Third-wave feminism entered Spain in the 1970s. Like many other western countries, this movement defined feminism as a social, political and cultural movement. Spanish third-wave feminism was the result of high-profile quarrels among leftist women and increasingly involvement of male dominated political organizations. This new wave of feminism was both similar and notably dissimilar to their American counterparts of the same name by being more explicitly socialist and politically focused on class in their orientation. Third-wave Spanish feminism focused on the autonomy of women in their ability to define their own priorities and strategies. The major organization in the wave's early history was the Frente de Liberación de la Mujer, which was founded in 1976 in Madrid. Other third-wave feminist women founded Partido Feminist (PF) and Seminario Colectivo Feminista, an organization founded in 1976 as a result in a split inside PF.

One of the key successes for feminists in this period was they were able to challenge the overriding narrative that womanhood was defined around motherhood. They made gender identity based around shared female experiences, the ability to make choices, a social itinerary and constructing their own history separate from motherhood.

The end of the Francoist period saw a crisis in Spanish feminism akin to the type of crisis experienced by other Western European countries following the end of World War I which then led to a lull in feminist activities. From 1979 to 1982, many feminists became inactive with women feeling they had achieved many of their goals in the new Spanish constitution. Feminism would regain momentum again in 1983, when the Socialist government founded the Institute for Women with the goal of removing patriarchal structures in government and culture, while funding many women's groups and doing investigations into women's history in Spain.

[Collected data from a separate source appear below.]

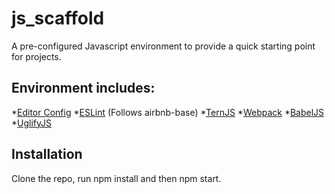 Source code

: # js_scaffold
A pre-configured Javascript environment to provide a quick starting point for projects.

## Environment includes:

*[Editor Config](http://editorconfig.org/, "Editor config")
*[ESLint](https://eslint.org/ "ESLint") (Follows airbnb-base)
*[TernJS](https://ternjs.net/, "TernJS")
*[Webpack](https://webpack.js.org/, "Webpack")
*[BabelJS](https://babeljs.io/, "Babel")
*[UglifyJS](https://github.com/mishoo/UglifyJS, "UglifyJS")

## Installation
Clone the repo, run npm install and then npm start.

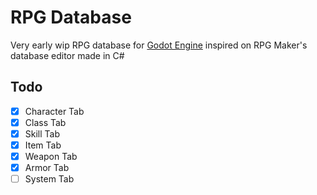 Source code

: # RPG Database

Very early wip RPG database for [Godot Engine]("https://godotengine.org") inspired on RPG Maker's database editor made in C#

## Todo
- [x] Character Tab
- [x] Class Tab
- [x] Skill Tab
- [x] Item Tab
- [x] Weapon Tab
- [x] Armor Tab
- [ ] System Tab
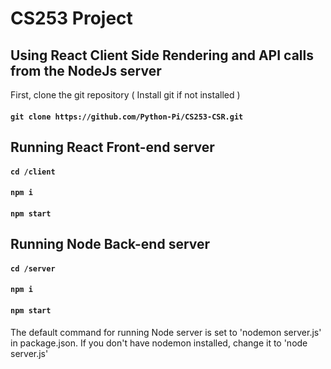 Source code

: # CS253 Project

## Using React Client Side Rendering and API calls from the NodeJs server

First, clone the git repository ( Install git if not installed )
#### `git clone https://github.com/Python-Pi/CS253-CSR.git`


## Running React Front-end server 

#### `cd /client `

#### `npm i`

#### `npm start`

## Running Node Back-end server

#### `cd /server `

#### `npm i`

#### `npm start`

The default command for running Node server is set to 'nodemon server.js' in package.json. If you don't have nodemon installed, change it to 'node server.js'

##  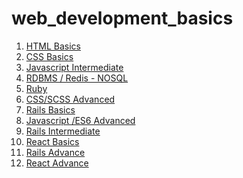 # web_development_basics

1. <a href="/html">HTML Basics</a>
2. <a href="/css">CSS Basics</a>
3. <a href="/javascript">Javascript Intermediate</a>
4. <a href="/rdbms-redis">RDBMS / Redis - NOSQL</a>
5. <a href="/ruby">Ruby</a>
6. <a href="/css-scss-advance">CSS/SCSS Advanced</a>
7. <a href="/rails-basic">Rails Basics</a>
8. <a href="/javascript-eS6-advanced">Javascript /ES6 Advanced</a>
9. <a href="/rails-intermediate">Rails Intermediate</a>
10. <a href="/react-basic">React Basics</a>
11. <a href="/rails-advance">Rails Advance</a>
12. <a href="/react-advance">React Advance</a>
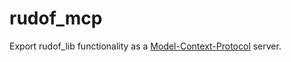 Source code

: # rudof_mcp

Export rudof_lib functionality as a [Model-Context-Protocol](https://modelcontextprotocol.io/) server.  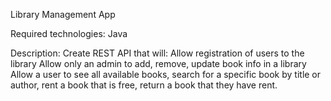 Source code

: Library Management App
 
Required technologies: Java
 
Description: Create REST API that will:
Allow registration of users to the library
Allow only an admin to add, remove, update book info in a library
Allow a user to see all available books, search for a specific book by title or author, rent a book that is free, return a book that they have rent.
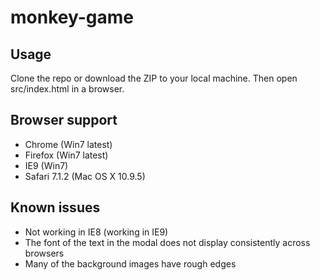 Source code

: # monkey-game
## Usage
Clone the repo or download the ZIP to your local machine. Then open src/index.html in a browser.
## Browser support
* Chrome (Win7 latest)
* Firefox (Win7 latest)
* IE9 (Win7)
* Safari 7.1.2 (Mac OS X 10.9.5)
## Known issues
* Not working in IE8 (working in IE9)
* The font of the text in the modal does not display consistently across browsers
* Many of the background images have rough edges
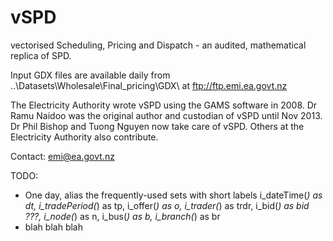 vSPD
====

vectorised Scheduling, Pricing and Dispatch - an audited, mathematical replica of SPD.

Input GDX files are available daily from ..\Datasets\Wholesale\Final_pricing\GDX\ at
ftp://ftp.emi.ea.govt.nz

The Electricity Authority wrote vSPD using the GAMS software in 2008. Dr Ramu Naidoo
was the original author and custodian of vSPD until Nov 2013. Dr Phil Bishop and Tuong
Nguyen now take care of vSPD. Others at the Electricity Authority also contribute.

Contact: emi@ea.govt.nz


TODO:
- One day, alias the frequently-used sets with short labels
  i_dateTime(*)    as dt,
  i_tradePeriod(*) as tp,
  i_offer(*)       as o,
  i_trader(*)      as trdr,
  i_bid(*)         as bid ???,
  i_node(*)        as n,
  i_bus(*)         as b,
  i_branch(*)      as br
- blah blah blah

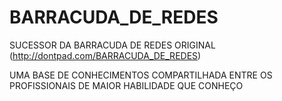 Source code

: # BARRACUDA_DE_REDES

SUCESSOR DA BARRACUDA DE REDES ORIGINAL (http://dontpad.com/BARRACUDA_DE_REDES)

UMA BASE DE CONHECIMENTOS COMPARTILHADA ENTRE OS PROFISSIONAIS DE MAIOR HABILIDADE QUE CONHEÇO
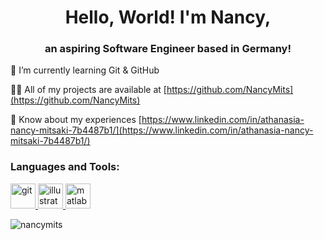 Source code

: <h1 align="center">Hello, World! I'm Nancy,</h1>
<h3 align="center">an aspiring Software Engineer based in Germany!</h3>



🌱 I’m currently learning Git & GitHub

👨‍💻 All of my projects are available at [https://github.com/NancyMits](https://github.com/NancyMits)

📄 Know about my experiences [https://www.linkedin.com/in/athanasia-nancy-mitsaki-7b4487b1/](https://www.linkedin.com/in/athanasia-nancy-mitsaki-7b4487b1/)


<h3 align="left">Languages and Tools:</h3>
<p align="left"> <a href="https://git-scm.com/" target="_blank" rel="noreferrer"> <img src="https://www.vectorlogo.zone/logos/git-scm/git-scm-icon.svg" alt="git" width="40" height="40"/> </a> <a href="https://www.adobe.com/in/products/illustrator.html" target="_blank" rel="noreferrer"> <img src="https://www.vectorlogo.zone/logos/adobe_illustrator/adobe_illustrator-icon.svg" alt="illustrator" width="40" height="40"/> </a> <a href="https://www.mathworks.com/" target="_blank" rel="noreferrer"> <img src="https://upload.wikimedia.org/wikipedia/commons/2/21/Matlab_Logo.png" alt="matlab" width="40" height="40"/> </a> </p>

<p><img align="center" src="https://github-readme-streak-stats.herokuapp.com/?user=nancymits&" alt="nancymits" /></p>


<!--
**NancyMits/NancyMits** is a ✨ _special_ ✨ repository because its `README.md` (this file) appears on your GitHub profile.

Here are some ideas to get you started:

- 🔭 I’m currently working on ...
- 🌱 I’m currently learning ...
- 👯 I’m looking to collaborate on ...
- 🤔 I’m looking for help with ...
- 💬 Ask me about ...
- 📫 How to reach me: ...
- 😄 Pronouns: ...
- ⚡ Fun fact: ...
-->
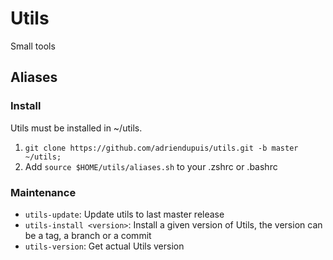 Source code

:Utils
=====

Small tools

Aliases
-------

### Install

Utils must be installed in ~/utils.

1. `git clone https://github.com/adriendupuis/utils.git -b master ~/utils;`
1. Add `source $HOME/utils/aliases.sh` to your .zshrc or .bashrc

### Maintenance

- `utils-update`: Update utils to last master release
- `utils-install <version>`: Install a given version of Utils, the version can be a tag, a branch or a commit
- `utils-version`: Get actual Utils version
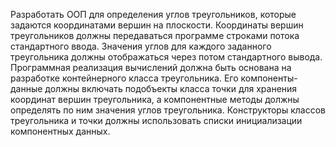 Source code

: Разработать ООП для определения углов треугольников, которые задаются координатами вершин на плоскости. Координаты вершин треугольников должны передаваться программе строками потока стандартного ввода. Значения углов для каждого заданного треугольника должны отображаться через потом стандартного вывода. Программная реализация вычислений должна быть основана на разработке контейнерного класса треугольника. Его компоненты-данные должны включать подобъекты класса точки для хранения координат вершин треугольника, а компонентные методы должны определять по ним значения углов треугольника. Конструкторы классов треугольника и точки должны использовать списки инициализации компонентных данных.
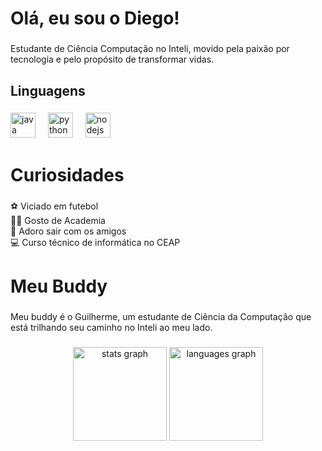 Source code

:   
<h1 align="left">Olá, eu sou o Diego!</h1>
 
###  
  
<p align="left">Estudante de Ciência Computação no Inteli, movido pela paixão por tecnologia e pelo propósito de transformar vidas.</p>  
 

### 
  
<h2 align="left">Linguagens</h2>


###

<div align="left">
  <img src="https://cdn.jsdelivr.net/gh/devicons/devicon/icons/java/java-original.svg" height="40" alt="java logo"  />
  <img width="12" />
  <img src="https://cdn.jsdelivr.net/gh/devicons/devicon/icons/python/python-original.svg" height="40" alt="python logo"  />
  <img width="12" />
  <img src="https://cdn.jsdelivr.net/gh/devicons/devicon/icons/nodejs/nodejs-original.svg" height="40" alt="nodejs logo"  />
</div>

###

<h1 align="left">Curiosidades</h1>

###

<p align="left">⚽️ Viciado em futebol<br> 
🏋️‍♂️ Gosto de Academia<br> 
🎊 Adoro sair com os amigos<br> 
💻 Curso técnico de informática no CEAP</p>
 
###

<h1 align="left">Meu Buddy</h1>

### 

<p align="left">Meu buddy é o Guilherme, um estudante de Ciência da Computação que está trilhando seu caminho no Inteli ao meu lado.</p>

###


<div align="center">
  <img src="https://github-readme-stats.vercel.app/api?username=diegofsiilva&hide_title=false&hide_rank=false&show_icons=true&include_all_commits=true&count_private=true&disable_animations=false&theme=dracula&locale=en&hide_border=false&order=1" height="150" alt="stats graph"  />
  <img src="https://github-readme-stats.vercel.app/api/top-langs?username=diegofsiilva&locale=en&hide_title=false&layout=compact&card_width=320&langs_count=5&theme=dracula&hide_border=false&order=2" height="150" alt="languages graph"  />
</div>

In the period between 1974 and 1978, feminists protested for amnesty for women, including those convicted of abortion, contraception, adultery and prostitution related offenses who were in prison. These feminists were attacked by the police using tear gas and smoke bombs. Feminists also held protests in support of the decriminalization of adultery, equality in the workforce, the right to assembly, the ability to strike, and the suppression of images the movement felt were degrading to women.

Following the death of Franco, feminism saw a resurgence in the conservative city of Salamanca. Their struggle was visible in newspapers, radio and magazine, as they debated feminism, and its political intersections. Feminists in Salamanca in the period between 1975 and 1985 were joined in conversations about divorce, abortion and birth control by the Catholic Church.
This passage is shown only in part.